● Task goal: Where a picture appears, leave it out, and print the rest of the records as they are.

Stored data entries

┄┄┄┄┄┄┄┄┄┄

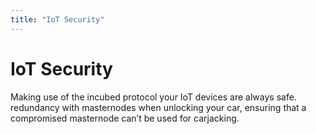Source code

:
 ```yaml
---
title: "IoT Security"
---
```

# IoT Security 


Making use of the incubed protocol your IoT devices are always safe. 
redundancy with masternodes when unlocking your car, ensuring that a compromised masternode can’t be used for carjacking.

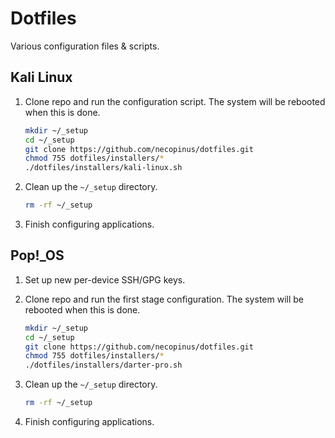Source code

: # Dotfiles

Various configuration files & scripts.

## Kali Linux

1. Clone repo and run the configuration script. The system will be
   rebooted when this is done.

	```bash
	mkdir ~/_setup
	cd ~/_setup
	git clone https://github.com/necopinus/dotfiles.git
	chmod 755 dotfiles/installers/*
	./dotfiles/installers/kali-linux.sh
	```

2. Clean up the `~/_setup` directory.

	```bash
	rm -rf ~/_setup
	```

3. Finish configuring applications.

## Pop!_OS

1. Set up new per-device SSH/GPG keys.

2. Clone repo and run the first stage configuration. The system will be
   rebooted when this is done.

	```bash
	mkdir ~/_setup
	cd ~/_setup
	git clone https://github.com/necopinus/dotfiles.git
	chmod 755 dotfiles/installers/*
	./dotfiles/installers/darter-pro.sh
	```

3. Clean up the `~/_setup` directory.

	```bash
	rm -rf ~/_setup
	```

4. Finish configuring applications.
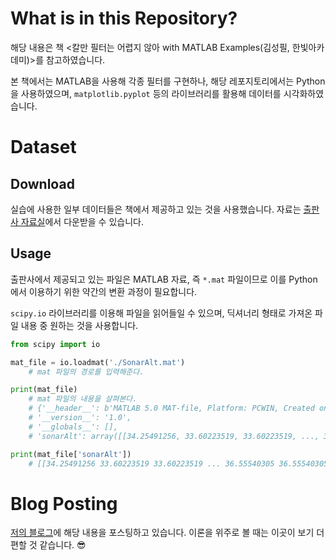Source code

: # What is in this Repository?
해당 내용은 책 <칼만 필터는 어렵지 않아 with MATLAB Examples(김성필, 한빛아카데미)>를 참고하였습니다. 

본 책에서는 MATLAB을 사용해 각종 필터를 구현하나, 해당 레포지토리에서는 Python을 사용하였으며, `matplotlib.pyplot` 등의 라이브러리를 활용해 데이터를 시각화하였습니다.

# Dataset
## Download
실습에 사용한 일부 데이터들은 책에서 제공하고 있는 것을 사용했습니다. 자료는 [출판사 자료실](https://www.hanbit.co.kr/store/books/look.php?p_code=B4956047798)에서 다운받을 수 있습니다.

## Usage
출판사에서 제공되고 있는 파일은 MATLAB 자료, 즉 `*.mat` 파일이므로 이를 Python에서 이용하기 위한 약간의 변환 과정이 필요합니다.

`scipy.io` 라이브러리를 이용해 파일을 읽어들일 수 있으며, 딕셔너리 형태로 가져온 파일 내용 중 원하는 것을 사용합니다.

```py
from scipy import io
```
```py
mat_file = io.loadmat('./SonarAlt.mat')
	# mat 파일의 경로를 입력해준다.

print(mat_file)
	# mat 파일의 내용을 살펴본다.
	# {'__header__': b'MATLAB 5.0 MAT-file, Platform: PCWIN, Created on: Thu Feb 25 13:19:03 2010', 
    # '__version__': '1.0', 
    # '__globals__': [], 
    # 'sonarAlt': array([[34.25491256, 33.60223519, 33.60223519, ..., 36.55540305, 36.55540305, 36.55540305]])}

print(mat_file['sonarAlt'])
    # [[34.25491256 33.60223519 33.60223519 ... 36.55540305 36.55540305 36.55540305]]
```

# Blog Posting
[저의 블로그](https://velog.io/@717lumos)에 해당 내용을 포스팅하고 있습니다. 이론을 위주로 볼 때는 이곳이 보기 더 편할 것 같습니다. 😎
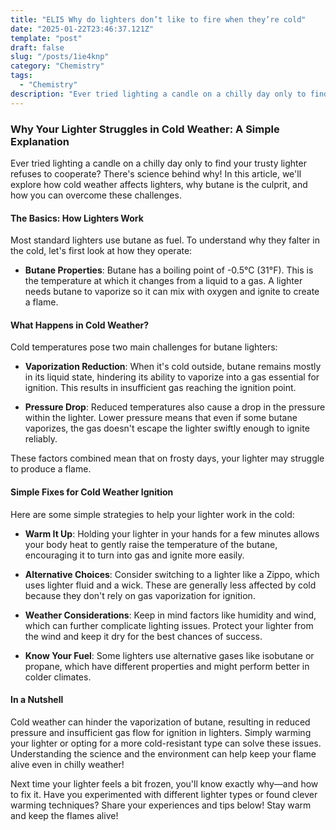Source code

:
 ```yaml
---
title: "ELI5 Why do lighters don’t like to fire when they’re cold"
date: "2025-01-22T23:46:37.121Z"
template: "post"
draft: false
slug: "/posts/1ie4knp"
category: "Chemistry"
tags:
  - "Chemistry"
description: "Ever tried lighting a candle on a chilly day only to find your trusty lighter refuses to cooperate? There's science behind why! In this article, we'll explore how cold weather affects lighters, why butane is the culprit, and how you can overcome these challenges."
---
```

### Why Your Lighter Struggles in Cold Weather: A Simple Explanation

Ever tried lighting a candle on a chilly day only to find your trusty lighter refuses to cooperate? There's science behind why! In this article, we'll explore how cold weather affects lighters, why butane is the culprit, and how you can overcome these challenges.

#### The Basics: How Lighters Work

Most standard lighters use butane as fuel. To understand why they falter in the cold, let's first look at how they operate:

- **Butane Properties**: Butane has a boiling point of -0.5°C (31°F). This is the temperature at which it changes from a liquid to a gas. A lighter needs butane to vaporize so it can mix with oxygen and ignite to create a flame.

#### What Happens in Cold Weather?

Cold temperatures pose two main challenges for butane lighters:

- **Vaporization Reduction**: When it's cold outside, butane remains mostly in its liquid state, hindering its ability to vaporize into a gas essential for ignition. This results in insufficient gas reaching the ignition point.
  
- **Pressure Drop**: Reduced temperatures also cause a drop in the pressure within the lighter. Lower pressure means that even if some butane vaporizes, the gas doesn't escape the lighter swiftly enough to ignite reliably.

These factors combined mean that on frosty days, your lighter may struggle to produce a flame.

#### Simple Fixes for Cold Weather Ignition

Here are some simple strategies to help your lighter work in the cold:

- **Warm It Up**: Holding your lighter in your hands for a few minutes allows your body heat to gently raise the temperature of the butane, encouraging it to turn into gas and ignite more easily.

- **Alternative Choices**: Consider switching to a lighter like a Zippo, which uses lighter fluid and a wick. These are generally less affected by cold because they don't rely on gas vaporization for ignition.

- **Weather Considerations**: Keep in mind factors like humidity and wind, which can further complicate lighting issues. Protect your lighter from the wind and keep it dry for the best chances of success.

- **Know Your Fuel**: Some lighters use alternative gases like isobutane or propane, which have different properties and might perform better in colder climates.

#### In a Nutshell

Cold weather can hinder the vaporization of butane, resulting in reduced pressure and insufficient gas flow for ignition in lighters. Simply warming your lighter or opting for a more cold-resistant type can solve these issues. Understanding the science and the environment can help keep your flame alive even in chilly weather!

Next time your lighter feels a bit frozen, you'll know exactly why—and how to fix it. Have you experimented with different lighter types or found clever warming techniques? Share your experiences and tips below! Stay warm and keep the flames alive!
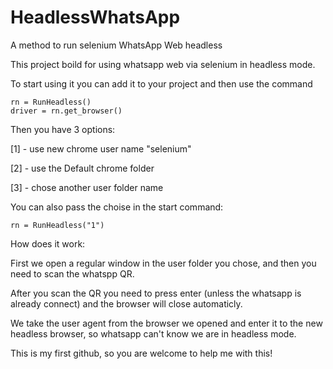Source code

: # HeadlessWhatsApp
A method to run selenium WhatsApp Web headless

This project boild for using whatsapp web via selenium in headless mode.

To start using it you can add it to your project and then use the command
```
rn = RunHeadless()
driver = rn.get_browser()
```
Then you have 3 options:

[1] - use new chrome user name "selenium"

[2] - use the Default chrome folder

[3] - chose another user folder name

You can also pass the choise in the start command:
```
rn = RunHeadless("1")
```
How does it work:

 First we open a regular window in the user folder you chose, and then you need to scan the whatspp QR.
 
 After you scan the QR you need to press enter (unless the whatsapp is already connect) and the browser will close automaticly.
 
 We take the user agent from the browser we opened and enter it to the new headless browser, so whatsapp can't know we are in headless mode.

This is my first github, so you are welcome to help me with this!
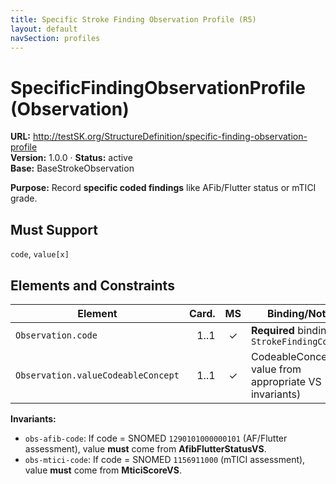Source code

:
 ```yaml
---
title: Specific Stroke Finding Observation Profile (R5)
layout: default
navSection: profiles
---
```

# SpecificFindingObservationProfile (Observation)

**URL:** http://testSK.org/StructureDefinition/specific-finding-observation-profile  
**Version:** 1.0.0 · **Status:** active  
**Base:** BaseStrokeObservation

**Purpose:** Record **specific coded findings** like AFib/Flutter status or mTICI grade.

## Must Support
`code`, `value[x]`

## Elements and Constraints

| Element | Card. | MS | Binding/Notes |
|---|---:|:---:|---|
| `Observation.code` | 1..1 | ✓ | **Required** binding to `StrokeFindingCodesVS` |
| `Observation.valueCodeableConcept` | 1..1 | ✓ | CodeableConcept value from appropriate VS (see invariants) |

**Invariants:**  
- `obs-afib-code`: If code = SNOMED `1290101000000101` (AF/Flutter assessment), value **must** come from **AfibFlutterStatusVS**.  
- `obs-mtici-code`: If code = SNOMED `1156911000` (mTICI assessment), value **must** come from **MticiScoreVS**.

┄┄┄┄┄┄┄┄┄┄

● Result of this task:
Source code

:
 ```yaml
---
title: "IoT Security"
---
```

# IoT Security 


Making use of the incubed protocol your IoT devices are always safe. 
redundancy with masternodes when unlocking your car, ensuring that a compromised masternode can’t be used for carjacking.

Source code

: # Dotfiles

Various configuration files & scripts.

## Kali Linux

1. Clone repo and run the configuration script. The system will be
   rebooted when this is done.

	```bash
	mkdir ~/_setup
	cd ~/_setup
	git clone https://github.com/necopinus/dotfiles.git
	chmod 755 dotfiles/installers/*
	./dotfiles/installers/kali-linux.sh
	```

2. Clean up the `~/_setup` directory.

	```bash
	rm -rf ~/_setup
	```

3. Finish configuring applications.

## Pop!_OS

1. Set up new per-device SSH/GPG keys.

2. Clone repo and run the first stage configuration. The system will be
   rebooted when this is done.

	```bash
	mkdir ~/_setup
	cd ~/_setup
	git clone https://github.com/necopinus/dotfiles.git
	chmod 755 dotfiles/installers/*
	./dotfiles/installers/darter-pro.sh
	```

3. Clean up the `~/_setup` directory.

	```bash
	rm -rf ~/_setup
	```

4. Finish configuring applications.
Source code

: # What is in this Repository?
해당 내용은 책 <칼만 필터는 어렵지 않아 with MATLAB Examples(김성필, 한빛아카데미)>를 참고하였습니다. 

본 책에서는 MATLAB을 사용해 각종 필터를 구현하나, 해당 레포지토리에서는 Python을 사용하였으며, `matplotlib.pyplot` 등의 라이브러리를 활용해 데이터를 시각화하였습니다.

# Dataset
## Download
실습에 사용한 일부 데이터들은 책에서 제공하고 있는 것을 사용했습니다. 자료는 [출판사 자료실](https://www.hanbit.co.kr/store/books/look.php?p_code=B4956047798)에서 다운받을 수 있습니다.

## Usage
출판사에서 제공되고 있는 파일은 MATLAB 자료, 즉 `*.mat` 파일이므로 이를 Python에서 이용하기 위한 약간의 변환 과정이 필요합니다.

`scipy.io` 라이브러리를 이용해 파일을 읽어들일 수 있으며, 딕셔너리 형태로 가져온 파일 내용 중 원하는 것을 사용합니다.

```py
from scipy import io
```
```py
mat_file = io.loadmat('./SonarAlt.mat')
	# mat 파일의 경로를 입력해준다.

print(mat_file)
	# mat 파일의 내용을 살펴본다.
	# {'__header__': b'MATLAB 5.0 MAT-file, Platform: PCWIN, Created on: Thu Feb 25 13:19:03 2010', 
    # '__version__': '1.0', 
    # '__globals__': [], 
    # 'sonarAlt': array([[34.25491256, 33.60223519, 33.60223519, ..., 36.55540305, 36.55540305, 36.55540305]])}

print(mat_file['sonarAlt'])
    # [[34.25491256 33.60223519 33.60223519 ... 36.55540305 36.55540305 36.55540305]]
```

# Blog Posting
[저의 블로그](https://velog.io/@717lumos)에 해당 내용을 포스팅하고 있습니다. 이론을 위주로 볼 때는 이곳이 보기 더 편할 것 같습니다. 😎
Source code

:
 ```yaml
---
title: "ELI5 Why do lighters don’t like to fire when they’re cold"
date: "2025-01-22T23:46:37.121Z"
template: "post"
draft: false
slug: "/posts/1ie4knp"
category: "Chemistry"
tags:
  - "Chemistry"
description: "Ever tried lighting a candle on a chilly day only to find your trusty lighter refuses to cooperate? There's science behind why! In this article, we'll explore how cold weather affects lighters, why butane is the culprit, and how you can overcome these challenges."
---
```

### Why Your Lighter Struggles in Cold Weather: A Simple Explanation

Ever tried lighting a candle on a chilly day only to find your trusty lighter refuses to cooperate? There's science behind why! In this article, we'll explore how cold weather affects lighters, why butane is the culprit, and how you can overcome these challenges.

#### The Basics: How Lighters Work

Most standard lighters use butane as fuel. To understand why they falter in the cold, let's first look at how they operate:

- **Butane Properties**: Butane has a boiling point of -0.5°C (31°F). This is the temperature at which it changes from a liquid to a gas. A lighter needs butane to vaporize so it can mix with oxygen and ignite to create a flame.

#### What Happens in Cold Weather?

Cold temperatures pose two main challenges for butane lighters:

- **Vaporization Reduction**: When it's cold outside, butane remains mostly in its liquid state, hindering its ability to vaporize into a gas essential for ignition. This results in insufficient gas reaching the ignition point.
  
- **Pressure Drop**: Reduced temperatures also cause a drop in the pressure within the lighter. Lower pressure means that even if some butane vaporizes, the gas doesn't escape the lighter swiftly enough to ignite reliably.

These factors combined mean that on frosty days, your lighter may struggle to produce a flame.

#### Simple Fixes for Cold Weather Ignition

Here are some simple strategies to help your lighter work in the cold:

- **Warm It Up**: Holding your lighter in your hands for a few minutes allows your body heat to gently raise the temperature of the butane, encouraging it to turn into gas and ignite more easily.

- **Alternative Choices**: Consider switching to a lighter like a Zippo, which uses lighter fluid and a wick. These are generally less affected by cold because they don't rely on gas vaporization for ignition.

- **Weather Considerations**: Keep in mind factors like humidity and wind, which can further complicate lighting issues. Protect your lighter from the wind and keep it dry for the best chances of success.

- **Know Your Fuel**: Some lighters use alternative gases like isobutane or propane, which have different properties and might perform better in colder climates.

#### In a Nutshell

Cold weather can hinder the vaporization of butane, resulting in reduced pressure and insufficient gas flow for ignition in lighters. Simply warming your lighter or opting for a more cold-resistant type can solve these issues. Understanding the science and the environment can help keep your flame alive even in chilly weather!

Next time your lighter feels a bit frozen, you'll know exactly why—and how to fix it. Have you experimented with different lighter types or found clever warming techniques? Share your experiences and tips below! Stay warm and keep the flames alive!
Source code

: # HeadlessWhatsApp
A method to run selenium WhatsApp Web headless

This project boild for using whatsapp web via selenium in headless mode.

To start using it you can add it to your project and then use the command
```
rn = RunHeadless()
driver = rn.get_browser()
```
Then you have 3 options:

[1] - use new chrome user name "selenium"

[2] - use the Default chrome folder

[3] - chose another user folder name

You can also pass the choise in the start command:
```
rn = RunHeadless("1")
```
How does it work:

 First we open a regular window in the user folder you chose, and then you need to scan the whatspp QR.
 
 After you scan the QR you need to press enter (unless the whatsapp is already connect) and the browser will close automaticly.
 
 We take the user agent from the browser we opened and enter it to the new headless browser, so whatsapp can't know we are in headless mode.

This is my first github, so you are welcome to help me with this!
Source code

:
 ```yaml
---
title: Specific Stroke Finding Observation Profile (R5)
layout: default
navSection: profiles
---
```

# SpecificFindingObservationProfile (Observation)

**URL:** http://testSK.org/StructureDefinition/specific-finding-observation-profile  
**Version:** 1.0.0 · **Status:** active  
**Base:** BaseStrokeObservation

**Purpose:** Record **specific coded findings** like AFib/Flutter status or mTICI grade.

## Must Support
`code`, `value[x]`

## Elements and Constraints

| Element | Card. | MS | Binding/Notes |
|---|---:|:---:|---|
| `Observation.code` | 1..1 | ✓ | **Required** binding to `StrokeFindingCodesVS` |
| `Observation.valueCodeableConcept` | 1..1 | ✓ | CodeableConcept value from appropriate VS (see invariants) |

**Invariants:**  
- `obs-afib-code`: If code = SNOMED `1290101000000101` (AF/Flutter assessment), value **must** come from **AfibFlutterStatusVS**.  
- `obs-mtici-code`: If code = SNOMED `1156911000` (mTICI assessment), value **must** come from **MticiScoreVS**.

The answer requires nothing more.